While Apache is possibly the most popular and ubiquitous open source project it is certainly not the most simple. One module alone, mod_rewrite, causes me almost more problems and regex wrestling matches than all other products combined. The `httpd.conf' file is a long and critical one. In these circumstances the Apache Cookbook from O'Reilly might be a godsend. It is certainly a well-written, well-researched volume. Ken Coar has spent many years working on Apache and Rich Bowen has long laboured on the Apache documentation. They both know their stuff -- and if this is an example, both know how to write.
The book has twelve chapters, covering everything from installation and adding modules through to proxies and performance. The chapter on security is the largest, it covers the topics well. By contrast I thought the chapter `Aliases, Redirection and Rewriting' too short and could have benefited from some more `recipes', but that may be due to my own bias - mod_rewrite is not an easy topic, and as I've said it causes me a great deal of grief.
It is laid out in a similar way to the Perl Cookbook: each recipe has a `Problem' section followed by a `Solution' and then `Discussion.' In almost all the `recipes' the `Discussion' is longer than the `Solution,' and I often found it far more useful and informative than the problem and its solution.
The Apache Cookbook covers almost all aspects and all parts of the learning curve for Apache. That will either be a strength or a weakness of this volume for you; with such a large and complex piece of software as Apache a single book cannot hope to cover it in a great deal of depth. For me this book was not really a cookbook, more a good source of well documented examples from which to create my own recipes,
My biggest problem reviewing a book like this is that after several years building and configuring Apache (even on an infrequent basis) quite a lot of this volume seems simple. You may also find it the same if you are the sort of person who is not afraid to pore over the documentation, get your hands dirty and make a few mistakes. If you like some hand holding and are just starting with Apache you may benefit from all of it.
That's not to say that I didn't personally find large chunks of this volume useful. Certainly I've gone over several of the recipes and their excellent explanatory text to shed some light on previously dark corners of Apache, particularly as the authors cover both Apache 1.3 and 2.0.
O'Reilly have the usual web page with a Table of Contents and example chapter. The example chapter, on error handling is well chosen as it is typical of the others and useful but not the most useful chapter.
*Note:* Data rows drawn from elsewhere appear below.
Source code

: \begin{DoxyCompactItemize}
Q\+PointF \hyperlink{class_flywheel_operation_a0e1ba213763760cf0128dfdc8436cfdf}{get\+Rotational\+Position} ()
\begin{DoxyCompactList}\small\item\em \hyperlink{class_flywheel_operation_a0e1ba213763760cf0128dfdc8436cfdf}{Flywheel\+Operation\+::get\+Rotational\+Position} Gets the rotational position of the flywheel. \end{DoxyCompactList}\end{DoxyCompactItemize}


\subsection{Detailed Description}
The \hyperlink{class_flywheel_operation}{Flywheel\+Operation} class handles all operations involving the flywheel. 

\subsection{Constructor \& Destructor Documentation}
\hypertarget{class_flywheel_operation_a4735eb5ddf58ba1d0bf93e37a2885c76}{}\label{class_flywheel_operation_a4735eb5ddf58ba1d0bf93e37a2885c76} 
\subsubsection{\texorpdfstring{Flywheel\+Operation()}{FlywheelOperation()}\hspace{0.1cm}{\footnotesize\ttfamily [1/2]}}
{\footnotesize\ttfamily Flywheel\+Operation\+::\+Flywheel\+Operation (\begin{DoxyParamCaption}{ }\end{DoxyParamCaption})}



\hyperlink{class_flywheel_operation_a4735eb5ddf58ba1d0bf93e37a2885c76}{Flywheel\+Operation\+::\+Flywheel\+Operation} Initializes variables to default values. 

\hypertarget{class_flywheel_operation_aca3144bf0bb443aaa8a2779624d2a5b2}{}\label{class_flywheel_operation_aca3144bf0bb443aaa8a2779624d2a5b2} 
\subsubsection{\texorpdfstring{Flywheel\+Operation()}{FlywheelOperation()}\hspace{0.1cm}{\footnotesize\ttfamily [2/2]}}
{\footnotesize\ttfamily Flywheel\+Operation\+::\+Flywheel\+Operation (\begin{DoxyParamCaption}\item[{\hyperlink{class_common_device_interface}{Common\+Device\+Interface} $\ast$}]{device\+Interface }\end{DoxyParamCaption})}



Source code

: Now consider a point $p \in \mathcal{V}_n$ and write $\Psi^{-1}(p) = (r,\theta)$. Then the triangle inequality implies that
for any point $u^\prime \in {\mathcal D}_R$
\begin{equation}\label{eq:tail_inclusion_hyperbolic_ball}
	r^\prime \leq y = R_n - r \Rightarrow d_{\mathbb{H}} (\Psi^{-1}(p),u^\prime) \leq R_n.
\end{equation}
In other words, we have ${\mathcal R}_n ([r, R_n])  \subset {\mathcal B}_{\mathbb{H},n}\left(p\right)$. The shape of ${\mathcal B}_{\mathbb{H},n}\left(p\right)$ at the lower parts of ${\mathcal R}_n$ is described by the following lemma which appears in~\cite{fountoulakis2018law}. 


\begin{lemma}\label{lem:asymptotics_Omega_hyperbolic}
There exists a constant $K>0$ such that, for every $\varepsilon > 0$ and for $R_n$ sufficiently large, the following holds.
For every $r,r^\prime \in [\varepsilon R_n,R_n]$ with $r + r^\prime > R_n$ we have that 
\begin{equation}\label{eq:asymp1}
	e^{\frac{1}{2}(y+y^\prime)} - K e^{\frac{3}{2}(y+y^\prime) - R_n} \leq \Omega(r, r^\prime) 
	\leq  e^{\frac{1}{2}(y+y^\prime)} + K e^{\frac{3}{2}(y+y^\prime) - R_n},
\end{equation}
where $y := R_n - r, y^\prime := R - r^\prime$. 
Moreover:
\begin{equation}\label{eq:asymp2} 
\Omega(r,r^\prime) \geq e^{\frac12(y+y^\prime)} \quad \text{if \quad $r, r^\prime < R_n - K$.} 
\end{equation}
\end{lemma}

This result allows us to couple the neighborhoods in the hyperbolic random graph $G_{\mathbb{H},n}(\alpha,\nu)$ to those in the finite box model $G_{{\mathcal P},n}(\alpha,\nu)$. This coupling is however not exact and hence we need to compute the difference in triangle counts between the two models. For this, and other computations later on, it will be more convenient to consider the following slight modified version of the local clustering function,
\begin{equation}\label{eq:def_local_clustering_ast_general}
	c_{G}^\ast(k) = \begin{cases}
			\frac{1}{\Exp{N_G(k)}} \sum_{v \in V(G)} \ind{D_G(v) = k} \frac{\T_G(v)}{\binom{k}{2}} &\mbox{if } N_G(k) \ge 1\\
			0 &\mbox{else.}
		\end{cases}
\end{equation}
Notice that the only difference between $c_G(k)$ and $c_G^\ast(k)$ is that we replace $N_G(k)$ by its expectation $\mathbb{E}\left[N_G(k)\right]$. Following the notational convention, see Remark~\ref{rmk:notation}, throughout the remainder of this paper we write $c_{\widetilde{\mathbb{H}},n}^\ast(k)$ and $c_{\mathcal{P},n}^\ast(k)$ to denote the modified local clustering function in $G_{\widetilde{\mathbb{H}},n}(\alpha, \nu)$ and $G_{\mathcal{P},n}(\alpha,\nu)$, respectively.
I have recently been thinking that tech books fall into various sorts and there is one sort I'd call `library books' - books you may not need to own, but will want to read every so often and would be good to have in your local or company library. Apache Cookbook is one of these, a book I'd recommend everyone coming to grips with Apache has close to hand, but it is not going to be constantly on your desk in the same way that Perl Cookbook might be for Perl programmers: to start off with, it's half the size and doesn't cover nearly as many topics. This one falls short of essential due to it's concentration on breadth. rather than depth. So my recommendation for this book is not that all Apache administrators should buy it, but you should have a copy close at hand.